### Try it
How many lines of the data contain the string "clock"? Write the number and nothing more.

### The records
────────────────

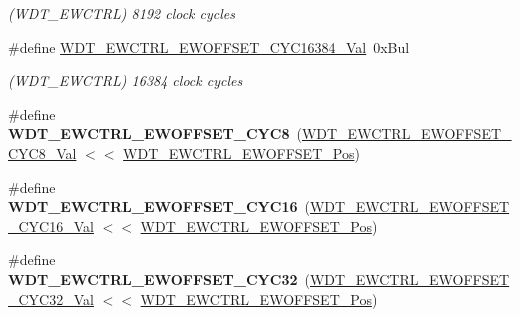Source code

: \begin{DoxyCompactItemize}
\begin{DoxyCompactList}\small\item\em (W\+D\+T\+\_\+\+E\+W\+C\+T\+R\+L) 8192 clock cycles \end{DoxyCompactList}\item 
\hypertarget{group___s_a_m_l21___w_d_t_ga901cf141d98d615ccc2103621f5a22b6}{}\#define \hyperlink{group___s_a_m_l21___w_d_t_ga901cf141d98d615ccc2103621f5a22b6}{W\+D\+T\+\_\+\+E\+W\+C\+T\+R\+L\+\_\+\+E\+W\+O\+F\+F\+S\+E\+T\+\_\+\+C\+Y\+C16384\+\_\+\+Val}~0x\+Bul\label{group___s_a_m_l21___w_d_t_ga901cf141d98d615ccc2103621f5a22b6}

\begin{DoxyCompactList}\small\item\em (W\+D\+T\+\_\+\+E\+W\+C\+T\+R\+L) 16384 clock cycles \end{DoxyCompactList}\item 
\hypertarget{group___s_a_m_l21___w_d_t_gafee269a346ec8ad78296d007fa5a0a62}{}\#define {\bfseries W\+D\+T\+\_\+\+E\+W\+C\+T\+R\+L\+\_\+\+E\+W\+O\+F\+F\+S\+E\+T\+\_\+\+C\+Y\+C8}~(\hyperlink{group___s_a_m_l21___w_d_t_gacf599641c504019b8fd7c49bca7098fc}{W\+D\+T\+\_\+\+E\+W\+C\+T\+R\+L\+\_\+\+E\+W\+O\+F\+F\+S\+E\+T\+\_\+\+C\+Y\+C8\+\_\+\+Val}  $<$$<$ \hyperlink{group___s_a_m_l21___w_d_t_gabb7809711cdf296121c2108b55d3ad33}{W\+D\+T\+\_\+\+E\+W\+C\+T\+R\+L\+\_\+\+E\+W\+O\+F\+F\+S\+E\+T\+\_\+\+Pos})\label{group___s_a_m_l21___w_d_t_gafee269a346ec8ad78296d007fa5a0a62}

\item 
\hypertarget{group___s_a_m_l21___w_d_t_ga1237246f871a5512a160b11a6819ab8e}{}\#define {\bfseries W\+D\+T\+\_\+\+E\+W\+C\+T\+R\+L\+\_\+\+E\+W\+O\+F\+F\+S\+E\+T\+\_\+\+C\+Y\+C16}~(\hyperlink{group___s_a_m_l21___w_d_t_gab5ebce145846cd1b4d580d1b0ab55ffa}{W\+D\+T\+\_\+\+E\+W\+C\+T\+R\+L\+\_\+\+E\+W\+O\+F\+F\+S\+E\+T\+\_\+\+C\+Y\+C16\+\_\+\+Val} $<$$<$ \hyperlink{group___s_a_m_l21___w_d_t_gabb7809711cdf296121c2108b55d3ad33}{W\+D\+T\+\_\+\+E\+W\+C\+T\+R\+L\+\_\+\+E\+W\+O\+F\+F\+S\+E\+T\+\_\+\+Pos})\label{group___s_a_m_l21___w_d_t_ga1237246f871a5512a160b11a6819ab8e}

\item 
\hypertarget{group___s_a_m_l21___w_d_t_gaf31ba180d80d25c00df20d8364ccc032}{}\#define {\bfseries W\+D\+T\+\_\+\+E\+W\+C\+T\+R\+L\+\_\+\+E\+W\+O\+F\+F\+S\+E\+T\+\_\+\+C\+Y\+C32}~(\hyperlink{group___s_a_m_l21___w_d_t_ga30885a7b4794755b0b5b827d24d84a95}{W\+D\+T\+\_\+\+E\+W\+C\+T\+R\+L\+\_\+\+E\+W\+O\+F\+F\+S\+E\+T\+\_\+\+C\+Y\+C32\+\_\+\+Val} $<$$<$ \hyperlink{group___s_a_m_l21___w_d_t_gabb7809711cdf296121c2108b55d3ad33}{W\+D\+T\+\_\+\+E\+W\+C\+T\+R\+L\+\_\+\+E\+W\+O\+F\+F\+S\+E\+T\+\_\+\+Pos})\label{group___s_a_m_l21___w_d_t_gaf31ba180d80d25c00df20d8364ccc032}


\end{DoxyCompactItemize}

────────────────

### Exercise result
2